All that time, Roz has been afloat aboard her purple, 23-foot carbon-and-fiberglass rowboat, the Sedna Solo, enduring both the doldrums and 35-foot swells. By her own estimate, she’s only halfway home (her hoped-for landing point is still being kept secret, mostly to avoid curious pirates prowling the Indian Ocean). On day 106 she blogged that this is now officially the longest she’s been at sea (four previous adventures have taken her by oar across the Atlantic and Pacific oceans). Her previous longest was in 2009, when it took her 104 days to row from Hawaii to Kiribati.
Roz has managed to stay (mostly) upright in the past nearly four months and headed in essentially the right direction—winds and currents don’t always agree with her own hopes and plans—but there have been highs and lows. While keeping the electrical system alive—which allows her to recharge batteries for everything from the water maker to her satellite phone, laptop and iPhone—the constant wetness puts it continuously at risk. Without electricity, and the ability to blog or call her mother in England, she would be out there even more alone.

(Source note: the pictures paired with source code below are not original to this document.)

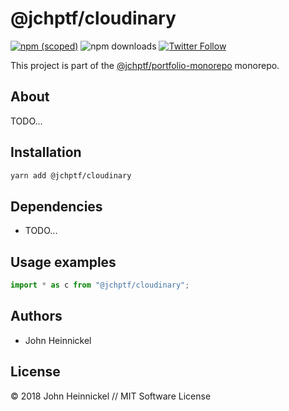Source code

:# @jchptf/cloudinary

[![npm (scoped)](https://img.shields.io/npm/v/@jchptf/cloudinary.svg)](https://www.npmjs.com/package/@jchptf/cloudinary)
![npm downloads](https://img.shields.io/npm/dm/@jchptf/cloudinary.svg)
[![Twitter Follow](https://img.shields.io/twitter/follow/jchptf_monorepo.svg?style=flat-square&label=twitter)](https://twitter.com/jchptf_monorepo)


This project is part of the
[@jchptf/portfolio-monorepo](https://github.com/jheinnic/portfolio-monorepo/) monorepo.

<!-- TOC depthFrom:2 depthTo:3 -->

<!-- /TOC -->

## About

TODO...

## Installation

```bash
yarn add @jchptf/cloudinary
```

## Dependencies

- TODO...

## Usage examples

```typescript
import * as c from "@jchptf/cloudinary";
```

## Authors

- John Heinnickel

## License

&copy; 2018 John Heinnickel // MIT Software License
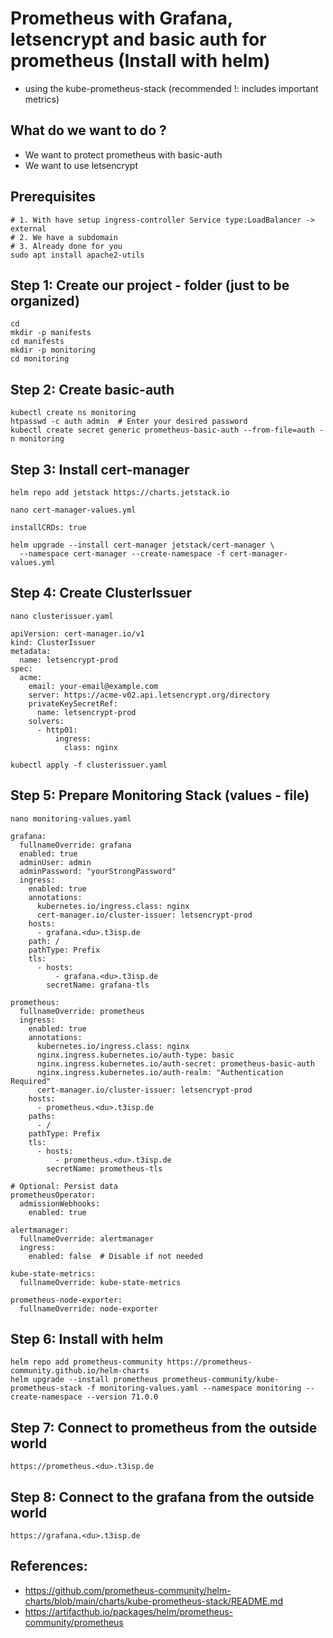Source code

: # Prometheus with Grafana, letsencrypt and basic auth for prometheus (Install with helm)

  * using the kube-prometheus-stack (recommended !: includes important metrics)

## What do we want to do ? 

  * We want to protect prometheus with basic-auth
  * We want to use letsencrypt 

## Prerequisites 

```
# 1. With have setup ingress-controller Service type:LoadBalancer -> external
# 2. We have a subdomain 
# 3. Already done for you 
sudo apt install apache2-utils
```

## Step 1: Create our project - folder (just to be organized) 

```
cd
mkdir -p manifests 
cd manifests 
mkdir -p monitoring 
cd monitoring 
```

## Step 2: Create basic-auth  

```
kubectl create ns monitoring 
htpasswd -c auth admin  # Enter your desired password
kubectl create secret generic prometheus-basic-auth --from-file=auth -n monitoring
```

## Step 3: Install cert-manager  

```
helm repo add jetstack https://charts.jetstack.io
```

```
nano cert-manager-values.yml 
```

```
installCRDs: true 
```

```
helm upgrade --install cert-manager jetstack/cert-manager \
  --namespace cert-manager --create-namespace -f cert-manager-values.yml 
```

## Step 4: Create ClusterIssuer 

```
nano clusterissuer.yaml
```

```
apiVersion: cert-manager.io/v1
kind: ClusterIssuer
metadata:
  name: letsencrypt-prod
spec:
  acme:
    email: your-email@example.com
    server: https://acme-v02.api.letsencrypt.org/directory
    privateKeySecretRef:
      name: letsencrypt-prod
    solvers:
      - http01:
          ingress:
            class: nginx
```

```
kubectl apply -f clusterissuer.yaml 
```

## Step 5: Prepare Monitoring Stack (values - file) 

```
nano monitoring-values.yaml
```

```
grafana:
  fullnameOverride: grafana
  enabled: true
  adminUser: admin
  adminPassword: "yourStrongPassword"
  ingress:
    enabled: true
    annotations:
      kubernetes.io/ingress.class: nginx
      cert-manager.io/cluster-issuer: letsencrypt-prod
    hosts:
      - grafana.<du>.t3isp.de
    path: /
    pathType: Prefix
    tls:
      - hosts:
          - grafana.<du>.t3isp.de
        secretName: grafana-tls

prometheus:
  fullnameOverride: prometheus 
  ingress:
    enabled: true
    annotations:
      kubernetes.io/ingress.class: nginx
      nginx.ingress.kubernetes.io/auth-type: basic
      nginx.ingress.kubernetes.io/auth-secret: prometheus-basic-auth
      nginx.ingress.kubernetes.io/auth-realm: "Authentication Required"
      cert-manager.io/cluster-issuer: letsencrypt-prod
    hosts:
      - prometheus.<du>.t3isp.de
    paths:
      - /
    pathType: Prefix
    tls:
      - hosts:
          - prometheus.<du>.t3isp.de
        secretName: prometheus-tls

# Optional: Persist data
prometheusOperator:
  admissionWebhooks:
    enabled: true

alertmanager:
  fullnameOverride: alertmanager
  ingress:
    enabled: false  # Disable if not needed

kube-state-metrics:
  fullnameOverride: kube-state-metrics

prometheus-node-exporter:
  fullnameOverride: node-exporter
```

## Step 6: Install with helm 

```
helm repo add prometheus-community https://prometheus-community.github.io/helm-charts
helm upgrade --install prometheus prometheus-community/kube-prometheus-stack -f monitoring-values.yaml --namespace monitoring --create-namespace --version 71.0.0
```

## Step 7: Connect to prometheus from the outside world 

```
https://prometheus.<du>.t3isp.de
```

## Step 8: Connect to the grafana from the outside world 

```
https://grafana.<du>.t3isp.de
```

## References:

  * https://github.com/prometheus-community/helm-charts/blob/main/charts/kube-prometheus-stack/README.md
  * https://artifacthub.io/packages/helm/prometheus-community/prometheus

Some excerpts from Roz’s daily blog:
Day 17 (May 20): “Riding out a bout of thirty-plus knot winds might sound like a dangerously exciting, adrenaline-packed experience, but take it from me, it’s actually not. Or not on a rowboat, anyway.
“I am still convinced that my wind gauge underestimates the wind speed. Today it registered 20 knots, but I reckon it was 30 at least. This gauge is a Silva. Has anybody found a really good handheld gauge that you would recommend?
“With these kind of wind and waves running against me, all I can do is stick out the sea anchor and retreat to the Purple Palace and wait for things to improve, while watching my little icon on the GPS go somewhere I don’t want it to go. So I mostly leave the GPS turned off, as there’s nothing to be done about it until the wind shifts and/or subsides, and there’s no point in depressing myself.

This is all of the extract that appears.